For anyone who ever needs to get from Richmond to Grouse via public transport, the services that I took were: the 490 bus from Steveston Hwy (in Richmond) to Hastings St (in Downtown); the Seabus across the harbour; and the 236 bus from the North Shore Seabus terminal to Grouse. Info about Vancouver public transport is available at the Translink website. Busses and ferries are all cheap, regular, and reliable around here; although unfortunately, there are very few trains in this city, and traffic can be bad during peak hour. There are also very few freeways — however the roads are wide, the drivers are safe, and most of the city is a grid.
Once I got to Grouse, the first thing that I did was ride the big gondola up the mountain. You have to do this, in order to get up to the snowline and the ski slopes (the gondola ride is also included in the price of the ski ticket). While you're riding up, you get a fantastic view of the city spread out below you. However, the view from the top of the slopes is better.
Looking down on Vancouver city and harbour from the top of Grouse.
This is almost the end of the season, and Grouse is one of the lesser ski resorts in Canada; and yet, its snowcover and its terrain are about equal to the very best of what Australia has to offer, at the very best time of the year! Today, the snow wasn't out-of-this-world (it definitely wasn't that by local standards), but there was a decent cover everwhere, and all the runs were open. The weather was also fine (don't think it got below about 1C today), if a bit overcast. I didn't even bother hiring a parka and ski pants: I just went out in my Kathmandu sweater and pants, which were more than enough.
Most of the locals that I met up on the mountain — and most people were locals — said that they have a season pass, and that they usually come up a few times a week, whenever they have an early finish, or a day off work. If they live on the North Shore, it's a 10-minute drive for them. People in Vancouver think of going skiing to Grouse, much like people in Sydney think of going to the beach! You can just do it whenever you want, virtually for free.
A few boarders sliding round at Grouse (actually, for once, skiers were in the majority here today).
The one thing that I really didn't like about Grouse is that it hasn't got enough runs. Not even enough to keep you busy for one full day. As you can see on the trail map, there are only two lifts, and you end up going up the same two lifts all day, and down the same few runs all day. However, the eastern lift does provide access to a large number of black runs, which are much harder to get bored of than the greens and the blues.
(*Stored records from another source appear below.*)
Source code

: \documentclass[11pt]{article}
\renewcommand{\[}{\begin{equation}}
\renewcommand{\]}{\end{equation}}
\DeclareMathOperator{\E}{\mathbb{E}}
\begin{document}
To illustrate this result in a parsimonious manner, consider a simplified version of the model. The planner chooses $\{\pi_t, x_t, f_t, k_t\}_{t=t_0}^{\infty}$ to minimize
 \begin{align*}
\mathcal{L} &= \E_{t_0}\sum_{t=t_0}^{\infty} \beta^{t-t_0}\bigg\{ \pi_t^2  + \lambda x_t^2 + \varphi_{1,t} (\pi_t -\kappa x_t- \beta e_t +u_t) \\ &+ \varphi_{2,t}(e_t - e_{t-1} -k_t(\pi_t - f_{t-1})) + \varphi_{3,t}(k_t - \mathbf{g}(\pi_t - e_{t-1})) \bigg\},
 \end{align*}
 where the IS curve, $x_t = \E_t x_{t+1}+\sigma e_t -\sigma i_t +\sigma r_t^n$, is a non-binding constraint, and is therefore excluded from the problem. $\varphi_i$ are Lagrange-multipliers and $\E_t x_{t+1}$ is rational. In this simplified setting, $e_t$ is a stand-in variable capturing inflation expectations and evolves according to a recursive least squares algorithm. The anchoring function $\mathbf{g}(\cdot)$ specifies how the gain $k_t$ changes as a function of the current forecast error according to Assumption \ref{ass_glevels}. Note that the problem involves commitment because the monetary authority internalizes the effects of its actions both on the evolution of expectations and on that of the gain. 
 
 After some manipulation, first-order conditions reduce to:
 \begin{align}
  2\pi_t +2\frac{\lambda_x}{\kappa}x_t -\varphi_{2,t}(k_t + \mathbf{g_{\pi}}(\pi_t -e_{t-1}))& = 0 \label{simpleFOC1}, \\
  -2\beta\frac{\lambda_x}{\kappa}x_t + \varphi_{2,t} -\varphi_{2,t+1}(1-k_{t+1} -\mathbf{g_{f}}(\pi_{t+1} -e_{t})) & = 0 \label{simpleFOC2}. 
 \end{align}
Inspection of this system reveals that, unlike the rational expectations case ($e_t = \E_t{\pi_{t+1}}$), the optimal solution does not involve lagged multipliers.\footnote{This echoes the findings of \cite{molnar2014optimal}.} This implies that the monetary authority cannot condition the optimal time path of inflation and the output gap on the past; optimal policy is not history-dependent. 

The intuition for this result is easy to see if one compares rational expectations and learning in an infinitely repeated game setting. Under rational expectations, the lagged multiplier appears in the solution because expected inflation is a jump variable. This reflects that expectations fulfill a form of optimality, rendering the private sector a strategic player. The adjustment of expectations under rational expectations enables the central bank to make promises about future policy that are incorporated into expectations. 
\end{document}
I spent most of the day roughing it by myself on the black runs. The main really difficult thing on the blacks at Grouse was the huge moguls (which the locals just call "bumps"). Most of the blacks were fairly wide, and not (quite) suicidally steep; but the moguls were tough work. I felt that I really improved my mogul-hopping skills over the course of the day — and because I was doing it alone, I conquered a lot of fear as well — and I feel pretty damn good about that. I also wore my legs out good and proper from the extended mogul workout.
Grouse is a great place — if a bit small — very convenient, very fun, and very good value. If the weather's right, and you've got a day to kill in Vancouver (or even just half a day), I highly recommend it.